The reply should consist of the line containing "### 8.1 沟通机制" and all lines after it in the listing below, reproduced exactly and nothing more.

_Task input_
******************************
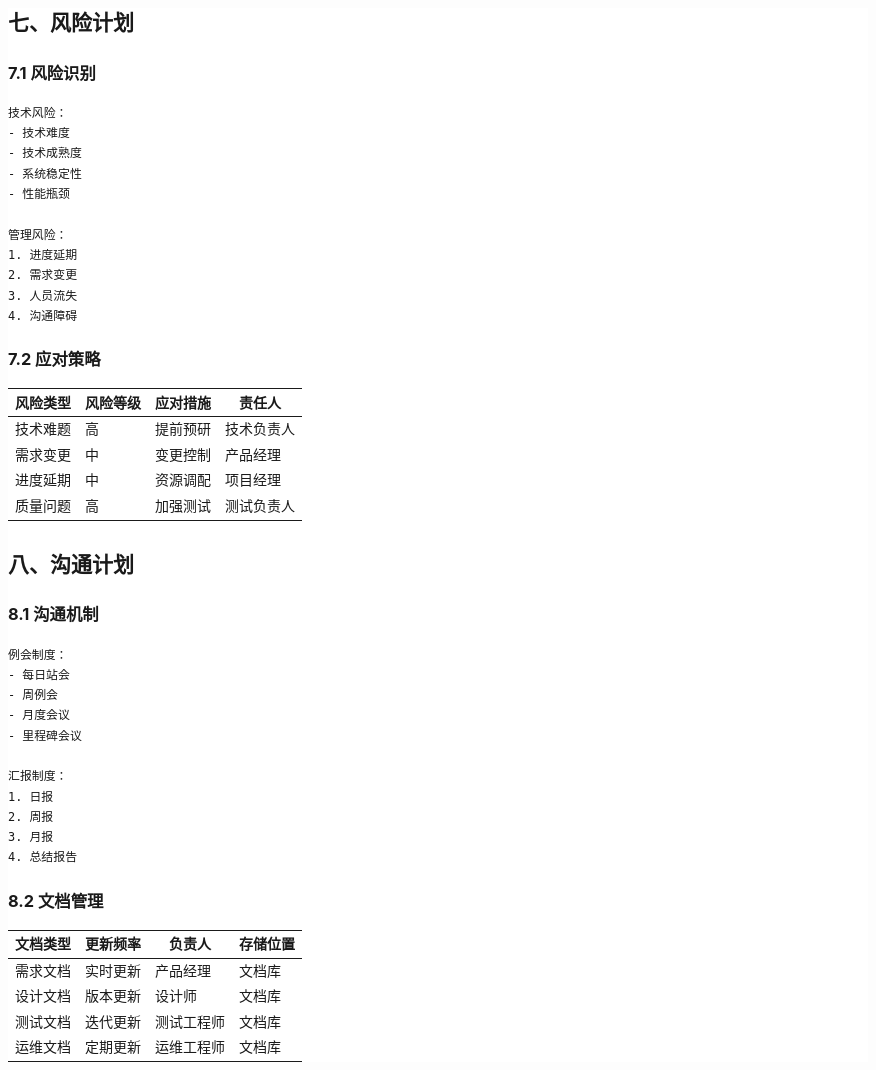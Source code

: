 ## 七、风险计划

### 7.1 风险识别
```
技术风险：
- 技术难度
- 技术成熟度
- 系统稳定性
- 性能瓶颈

管理风险：
1. 进度延期
2. 需求变更
3. 人员流失
4. 沟通障碍
```

### 7.2 应对策略
| 风险类型 | 风险等级 | 应对措施 | 责任人 |
|----------|----------|----------|--------|
| 技术难题 | 高 | 提前预研 | 技术负责人 |
| 需求变更 | 中 | 变更控制 | 产品经理 |
| 进度延期 | 中 | 资源调配 | 项目经理 |
| 质量问题 | 高 | 加强测试 | 测试负责人 |

## 八、沟通计划

### 8.1 沟通机制
```
例会制度：
- 每日站会
- 周例会
- 月度会议
- 里程碑会议

汇报制度：
1. 日报
2. 周报
3. 月报
4. 总结报告
```

### 8.2 文档管理
| 文档类型 | 更新频率 | 负责人 | 存储位置 |
|----------|----------|--------|----------|
| 需求文档 | 实时更新 | 产品经理 | 文档库 |
| 设计文档 | 版本更新 | 设计师 | 文档库 |
| 测试文档 | 迭代更新 | 测试工程师 | 文档库 |
| 运维文档 | 定期更新 | 运维工程师 | 文档库 |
******************************
_Task output_
### 8.1 沟通机制
```
例会制度：
- 每日站会
- 周例会
- 月度会议
- 里程碑会议

汇报制度：
1. 日报
2. 周报
3. 月报
4. 总结报告
```

### 8.2 文档管理
| 文档类型 | 更新频率 | 负责人 | 存储位置 |
|----------|----------|--------|----------|
| 需求文档 | 实时更新 | 产品经理 | 文档库 |
| 设计文档 | 版本更新 | 设计师 | 文档库 |
| 测试文档 | 迭代更新 | 测试工程师 | 文档库 |
| 运维文档 | 定期更新 | 运维工程师 | 文档库 |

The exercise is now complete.